On Thu, Sep 21, 2023, [email protected] wrote:
> From: Isaku Yamahata <[email protected]>
>
> Although kvm_gmem_punch_hole() keeps all pages in mapping on punching hole,
> it's common expectation that pages are truncated. Truncate pages on
> punching hole. As page contents can be encrypted, avoid zeroing partial
> folio by refusing partial punch hole.
>
> Signed-off-by: Isaku Yamahata <[email protected]>
> ---
> virt/kvm/guest_mem.c | 14 ++++++++++++--
> 1 file changed, 12 insertions(+), 2 deletions(-)
>
> diff --git a/virt/kvm/guest_mem.c b/virt/kvm/guest_mem.c
> index a819367434e9..01fb4ca861d0 100644
> --- a/virt/kvm/guest_mem.c
> +++ b/virt/kvm/guest_mem.c
> @@ -130,22 +130,32 @@ static void kvm_gmem_invalidate_end(struct kvm_gmem *gmem, pgoff_t start,
> static long kvm_gmem_punch_hole(struct inode *inode, loff_t offset, loff_t len)
> {
> struct list_head *gmem_list = &inode->i_mapping->private_list;
> + struct address_space *mapping = inode->i_mapping;
> pgoff_t start = offset >> PAGE_SHIFT;
> pgoff_t end = (offset + len) >> PAGE_SHIFT;
> struct kvm_gmem *gmem;
>
> + /*
> + * punch hole may result in zeroing partial area. As pages can be
> + * encrypted, prohibit zeroing partial area.
> + */
> + if (offset & ~PAGE_MASK || len & ~PAGE_MASK)
> + return -EINVAL;
This should be unnecessary, kvm_gmem_fallocate() does
if (!PAGE_ALIGNED(offset) || !PAGE_ALIGNED(len))
return -EINVAL;
before invoking kvm_gmem_punch_hole(). If that's not working, i.e. your test
fails, then that code needs to be fixed.

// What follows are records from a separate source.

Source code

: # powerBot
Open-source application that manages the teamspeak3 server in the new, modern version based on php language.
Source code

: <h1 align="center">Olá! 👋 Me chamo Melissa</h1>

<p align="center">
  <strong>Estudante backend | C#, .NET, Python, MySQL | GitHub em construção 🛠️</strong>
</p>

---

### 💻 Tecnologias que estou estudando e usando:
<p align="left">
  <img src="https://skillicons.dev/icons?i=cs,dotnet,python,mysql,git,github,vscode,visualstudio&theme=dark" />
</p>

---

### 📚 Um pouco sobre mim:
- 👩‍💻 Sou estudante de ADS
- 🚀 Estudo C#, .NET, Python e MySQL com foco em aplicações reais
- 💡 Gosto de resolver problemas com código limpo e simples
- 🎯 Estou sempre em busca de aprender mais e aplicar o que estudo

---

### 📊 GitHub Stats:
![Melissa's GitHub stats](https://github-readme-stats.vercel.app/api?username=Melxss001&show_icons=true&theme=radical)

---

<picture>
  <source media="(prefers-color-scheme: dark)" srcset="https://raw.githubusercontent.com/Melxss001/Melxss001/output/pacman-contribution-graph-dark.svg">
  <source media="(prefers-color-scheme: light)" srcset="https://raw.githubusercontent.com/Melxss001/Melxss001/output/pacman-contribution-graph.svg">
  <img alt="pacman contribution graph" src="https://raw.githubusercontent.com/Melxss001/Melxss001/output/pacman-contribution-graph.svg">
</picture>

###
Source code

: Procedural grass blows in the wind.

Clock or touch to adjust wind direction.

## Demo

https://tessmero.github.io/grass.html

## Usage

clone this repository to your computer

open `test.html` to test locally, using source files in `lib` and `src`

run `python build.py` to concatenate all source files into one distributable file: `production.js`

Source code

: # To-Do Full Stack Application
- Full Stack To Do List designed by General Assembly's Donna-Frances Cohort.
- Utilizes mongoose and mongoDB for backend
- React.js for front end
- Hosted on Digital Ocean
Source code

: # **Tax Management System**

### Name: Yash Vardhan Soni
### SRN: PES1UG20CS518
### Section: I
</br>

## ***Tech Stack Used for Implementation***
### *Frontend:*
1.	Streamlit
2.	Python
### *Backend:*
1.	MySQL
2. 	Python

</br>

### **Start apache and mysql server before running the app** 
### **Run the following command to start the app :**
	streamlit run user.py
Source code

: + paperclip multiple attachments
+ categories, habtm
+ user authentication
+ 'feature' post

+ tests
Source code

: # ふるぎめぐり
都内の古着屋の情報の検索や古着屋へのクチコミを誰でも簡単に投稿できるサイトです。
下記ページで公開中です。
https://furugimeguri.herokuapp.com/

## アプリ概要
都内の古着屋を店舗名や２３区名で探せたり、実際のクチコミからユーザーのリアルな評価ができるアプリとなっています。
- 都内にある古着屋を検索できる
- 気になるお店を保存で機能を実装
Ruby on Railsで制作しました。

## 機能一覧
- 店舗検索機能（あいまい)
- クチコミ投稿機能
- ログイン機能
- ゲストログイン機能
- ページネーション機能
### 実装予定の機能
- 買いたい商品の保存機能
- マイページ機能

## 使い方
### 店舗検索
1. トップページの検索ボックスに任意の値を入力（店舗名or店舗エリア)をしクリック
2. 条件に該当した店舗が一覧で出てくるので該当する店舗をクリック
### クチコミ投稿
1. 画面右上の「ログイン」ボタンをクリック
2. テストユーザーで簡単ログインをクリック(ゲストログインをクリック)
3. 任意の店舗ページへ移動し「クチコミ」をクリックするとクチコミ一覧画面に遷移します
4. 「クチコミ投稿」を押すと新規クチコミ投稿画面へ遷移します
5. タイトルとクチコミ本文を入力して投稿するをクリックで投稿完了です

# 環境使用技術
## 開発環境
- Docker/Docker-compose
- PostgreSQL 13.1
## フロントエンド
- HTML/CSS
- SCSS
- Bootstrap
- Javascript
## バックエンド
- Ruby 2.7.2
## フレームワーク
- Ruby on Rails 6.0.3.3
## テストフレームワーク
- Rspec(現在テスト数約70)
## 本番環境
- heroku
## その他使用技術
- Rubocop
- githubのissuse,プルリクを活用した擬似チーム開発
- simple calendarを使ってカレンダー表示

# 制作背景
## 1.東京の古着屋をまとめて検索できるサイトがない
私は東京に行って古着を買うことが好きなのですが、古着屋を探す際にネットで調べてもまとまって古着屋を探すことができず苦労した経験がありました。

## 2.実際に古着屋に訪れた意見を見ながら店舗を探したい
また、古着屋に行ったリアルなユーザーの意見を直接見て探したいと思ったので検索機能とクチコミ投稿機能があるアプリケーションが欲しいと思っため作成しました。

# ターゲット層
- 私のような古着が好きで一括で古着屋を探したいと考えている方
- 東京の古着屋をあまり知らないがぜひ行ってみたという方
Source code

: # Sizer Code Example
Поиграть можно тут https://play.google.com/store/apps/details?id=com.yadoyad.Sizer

I'll run your test to double-check,
but AFAICT this is unnecesary.
> +
> /*
> * Bindings must stable across invalidation to ensure the start+end
> * are balanced.
> */
> - filemap_invalidate_lock(inode->i_mapping);
> + filemap_invalidate_lock(mapping);
>
> list_for_each_entry(gmem, gmem_list, entry) {
> kvm_gmem_invalidate_begin(gmem, start, end);
> kvm_gmem_invalidate_end(gmem, start, end);
> }
>
> - filemap_invalidate_unlock(inode->i_mapping);
> + truncate_inode_pages_range(mapping, offset, offset + len - 1);
The truncate needs to happen between begin() and end(), otherwise KVM can create
mappings to the memory between end() and truncate().
> +
> + filemap_invalidate_unlock(mapping);
>
> return 0;
> }
> --
> 2.25.1
>
On Thu, Sep 21, 2023, Sean Christopherson wrote:
> On Thu, Sep 21, 2023, [email protected] wrote:
> > From: Isaku Yamahata <[email protected]>
> >
> > Although kvm_gmem_punch_hole() keeps all pages in mapping on punching hole,
> > it's common expectation that pages are truncated. Truncate pages on
> > punching hole. As page contents can be encrypted, avoid zeroing partial
> > folio by refusing partial punch hole.
> >
> > Signed-off-by: Isaku Yamahata <[email protected]>
> > ---
> > virt/kvm/guest_mem.c | 14 ++++++++++++--
> > 1 file changed, 12 insertions(+), 2 deletions(-)
> >
> > diff --git a/virt/kvm/guest_mem.c b/virt/kvm/guest_mem.c
> > index a819367434e9..01fb4ca861d0 100644
> > --- a/virt/kvm/guest_mem.c
> > +++ b/virt/kvm/guest_mem.c
> > @@ -130,22 +130,32 @@ static void kvm_gmem_invalidate_end(struct kvm_gmem *gmem, pgoff_t start,
> > static long kvm_gmem_punch_hole(struct inode *inode, loff_t offset, loff_t len)
> > {
> > struct list_head *gmem_list = &inode->i_mapping->private_list;
> > + struct address_space *mapping = inode->i_mapping;
> > pgoff_t start = offset >> PAGE_SHIFT;
> > pgoff_t end = (offset + len) >> PAGE_SHIFT;
> > struct kvm_gmem *gmem;
> >
> > + /*
> > + * punch hole may result in zeroing partial area. As pages can be
> > + * encrypted, prohibit zeroing partial area.
> > + */
> > + if (offset & ~PAGE_MASK || len & ~PAGE_MASK)
> > + return -EINVAL;
>
> This should be unnecessary, kvm_gmem_fallocate() does
>
> if (!PAGE_ALIGNED(offset) || !PAGE_ALIGNED(len))
> return -EINVAL;
>
> before invoking kvm_gmem_punch_hole(). If that's not working, i.e. your test
> fails, then that code needs to be fixed. I'll run your test to double-check,
> but AFAICT this is unnecesary.
I confirmed that the testcase passes without the extra checks. Just to close the
loop, what prompted adding more checks to kvm_gmem_punch_hole()?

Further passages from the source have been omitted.